One might argue that these patterns and relationships existed before the McKay program introduced the public schools to outside competition. But in a powerful robustness test, we looked at public-school outcomes in a given school year, and at the number of nearby private schools choosing to accept vouchers in the next school year — a factor unknowable to a public school at the time when it is diagnosing students with SLDs. We found that the number of nearby private schools accepting vouchers in the following academic year was not systematically related to SLD placement, and only minimally related to public-school achievement. In other words, nearby private schools have no influence on these outcomes in public schools until they make themselves available to educate students with vouchers — at which point the outcomes for public-school students change. This is strong evidence that public schools in Florida are responding to the influence of competition for disabled students brought about by the McKay program.
A TIMELY REFORM
Few public policies have as much potential upside as special-education vouchers. These growing programs offer a public-school system's neediest students access to a high-quality education without their having to file lawsuits in order to get it. Both theory and empirical research suggest that these policies benefit students who remain in public schools, while also helping to slow the unnatural, almost certainly erroneous, and potentially damaging increase in the diagnosis of disabilities. Finally — and of greatest relevance to cost-conscious lawmakers — special-education voucher programs provide these benefits while saving vast sums of taxpayer dollars.
Florida's McKay program offers a nearly ideal template for policymakers to consider. It is an unusual case of a revolutionary policy that essentially got it right the first time. Before tinkering with the McKay strategy too much, states considering similar reforms should keep in mind some of the program's essential features.
First and foremost, a special-education voucher policy must provide generous scholarship amounts. McKay's calculation seems about right: The voucher should be worth the lesser of the private school's tuition or what the public school would have spent to educate the student. Only such substantial vouchers are likely to truly help disabled students find suitable private schools capable of meeting their needs.
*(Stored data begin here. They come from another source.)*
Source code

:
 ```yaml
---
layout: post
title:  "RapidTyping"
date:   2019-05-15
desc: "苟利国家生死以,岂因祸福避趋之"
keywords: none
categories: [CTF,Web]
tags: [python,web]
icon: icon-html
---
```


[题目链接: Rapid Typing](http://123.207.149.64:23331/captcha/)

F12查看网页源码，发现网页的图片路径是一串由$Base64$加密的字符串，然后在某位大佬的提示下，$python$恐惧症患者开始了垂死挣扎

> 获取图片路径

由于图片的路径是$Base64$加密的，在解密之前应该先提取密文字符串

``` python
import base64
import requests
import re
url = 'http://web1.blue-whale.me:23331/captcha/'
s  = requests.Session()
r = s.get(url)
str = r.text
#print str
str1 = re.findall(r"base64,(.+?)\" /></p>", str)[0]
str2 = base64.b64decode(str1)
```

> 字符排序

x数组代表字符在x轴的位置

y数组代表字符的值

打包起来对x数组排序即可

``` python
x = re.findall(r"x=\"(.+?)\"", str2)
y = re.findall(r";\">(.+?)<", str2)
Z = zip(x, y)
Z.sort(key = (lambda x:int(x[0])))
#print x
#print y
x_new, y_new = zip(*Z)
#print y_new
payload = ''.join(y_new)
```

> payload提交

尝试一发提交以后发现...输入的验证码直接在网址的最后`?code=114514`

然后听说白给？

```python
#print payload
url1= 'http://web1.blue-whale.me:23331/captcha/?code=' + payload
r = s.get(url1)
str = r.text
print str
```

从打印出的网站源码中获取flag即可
Another important attribute of McKay that states should retain is the ability of private schools to refuse some applicants while accepting others. Means-tested voucher programs often require private schools to accept all applicants to stop them from enrolling only the public-school system's best students. But, as discussed above, special-education vouchers offer no such potential for "cream-skimming." Further, many private schools that are perfectly willing to accept students with mild disabilities simply do not have the resources necessary to accommodate students with more severe disabilities. Requiring private schools to accept all voucher applicants would dramatically reduce the number of options available to students.
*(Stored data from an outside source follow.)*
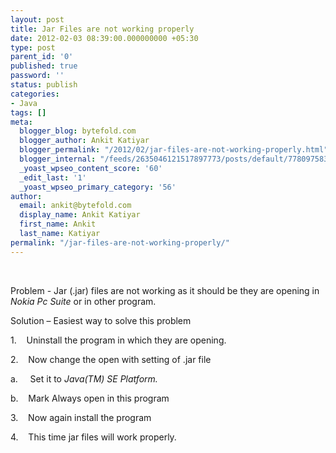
 ```yaml
---
layout: post
title: Jar Files are not working properly
date: 2012-02-03 08:39:00.000000000 +05:30
type: post
parent_id: '0'
published: true
password: ''
status: publish
categories:
- Java
tags: []
meta:
  blogger_blog: bytefold.com
  blogger_author: Ankit Katiyar
  blogger_permalink: "/2012/02/jar-files-are-not-working-properly.html"
  blogger_internal: "/feeds/2635046121517897773/posts/default/7780975830568607258"
  _yoast_wpseo_content_score: '60'
  _edit_last: '1'
  _yoast_wpseo_primary_category: '56'
author:
  email: ankit@bytefold.com
  display_name: Ankit Katiyar
  first_name: Ankit
  last_name: Katiyar
permalink: "/jar-files-are-not-working-properly/"
---
```

&nbsp;

Problem - Jar (.jar) files are not working as it should be they are opening in _Nokia Pc Suite_ or in other program.

Solution – Easiest way to solve this problem

1.&nbsp;&nbsp;&nbsp; Uninstall the program in which they are opening.

2.&nbsp;&nbsp;&nbsp; Now change the open with setting of .jar file 

a.&nbsp;&nbsp;&nbsp;&nbsp; Set it to _Java(TM) SE Platform._

b.&nbsp;&nbsp;&nbsp; Mark Always open in this program

3.&nbsp;&nbsp;&nbsp; Now again install the program

4.&nbsp;&nbsp;&nbsp; This time jar files will work properly.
The substantial increase in school-voucher programs this year demonstrates that there is renewed interest in helping families send their children to the schools of their choice. As more and more states seek ways to increase options for students, legislatures would do well to give special-education vouchers a serious look.
Marcus A. Winters is an assistant professor in the College of Education at the University of Colorado at Colorado Springs and a senior fellow at the Manhattan Institute for Policy Research. This essay was made possible in part by generous support from the Hertog/Simon Fund for Policy Analysis.